Longer ranged AK with 10 rounds. Looks like an AK family gun but isn't although Yugo and Rumanian Dragunovs are.
But it looks cool.

Reactions: Like Like:
1 | Like List reactions


----------



## Boa (Nov 19, 2017)

It isnt a sniper rifle and isnt used as a sniper rifle more "designated marksman" rifle.
A OK rifle on "medium" range (500m + - 100m).
Equivalent to a G3 or M14 with optics.

Reactions: Like Like:
1 | Like List reactions


----------



## Wurger (Nov 19, 2017)

Lucky13 said:


> ....the Dragunov rifle?
> 
> View attachment 382992



Yes, it is the 7,62mm semi-automatic sniper's rifle SVD Dragunov. There is a couple of exact copies of the rifle made in China and Romania.

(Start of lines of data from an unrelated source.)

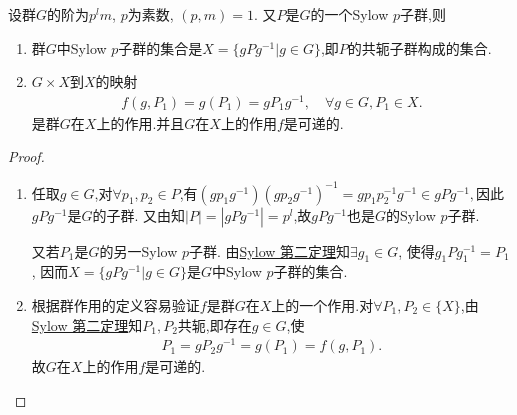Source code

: \documentclass[../../main.tex]{subfiles}%
\begin{document}
\begin{corollary}\label{corollary:p群中的所有Sylow p子群}
设群$G$的阶为$p^lm$, $p$为素数, $(p,m)=1$. 又$P$是$G$的一个Sylow $p$子群,则
\begin{enumerate}[(1)]
\item\label{corollary:p群中的所有Sylow p子群-1} 群$G$中Sylow $p$子群的集合是$X=\{gPg^{-1}|g\in G\}$,即$P$的共轭子群构成的集合.

\item\label{corollary:p群中的所有Sylow p子群-2} $G\times X$到$X$的映射
\begin{align*}
f(g,P_1)=g(P_1)=gP_1g^{-1}, \quad \forall g\in G, P_1\in X.
\end{align*}
是群$G$在$X$上的作用.并且$G$在$X$上的作用$f$是可递的.
\end{enumerate}
\end{corollary}
\begin{proof}
\begin{enumerate}[(1)]
\item 任取$g\in G$,对$\forall p_1,p_2\in P$,有$(gp_1g^{-1})(gp_2g^{-1})^{-1}=gp_1p_2^{-1}g^{-1}\in gPg^{-1},$因此$gPg^{-1}$是$G$的子群.
又由知$|P|=|gPg^{-1}|=p^l$,故$gPg^{-1}$也是$G$的Sylow $p$子群.

又若$P_1$是$G$的另一Sylow $p$子群. 由\hyperref[theorem:Sylow 第二定理]{Sylow 第二定理}知$\exists g_1\in G$, 使得$g_1Pg_1^{-1}=P_1$, 因而$X=\{gPg^{-1}|g\in G\}$是$G$中Sylow $p$子群的集合.

\item 根据群作用的定义容易验证$f$是群$G$在$X$上的一个作用.对$\forall P_1,P_2\in \{X\}$,由\hyperref[theorem:Sylow 第二定理]{Sylow 第二定理}知$P_1,P_2$共轭,即存在$g\in G$,使
\begin{align*}
P_1=gP_2g^{-1}=g(P_1)=f(g,P_1).
\end{align*}
故$G$在$X$上的作用$f$是可递的.
\end{enumerate}

\end{proof}
\end{document}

SVD Dragunov karabin snajperski


----------



## rochie (Nov 19, 2017)

Always thought it looked the best


----------



## Glider (Nov 19, 2017)

I would have thought that with the heavier cartridge and a decent sight it would be very useful in places like Afghanistan were the range would often be beyond 300m.


----------



## The Basket (Nov 19, 2017)

The Chinese version is an exact copy but the Romanian version is only a look a like and is a different gun based more on the AK.
Genuine Soviet Dragunovs go for crazy money in the USA
To call the Dragunov a M-14 with optics? People have been sent to the gulag for less!!!!!!

The Dragunov offers a long range standoff capability which a bog standard 5.56 assault rifle can't match. But then again so would a Gewehr 98.


----------



## Shortround6 (Nov 19, 2017)

Main improvement in range for the Dragunov is the sight. 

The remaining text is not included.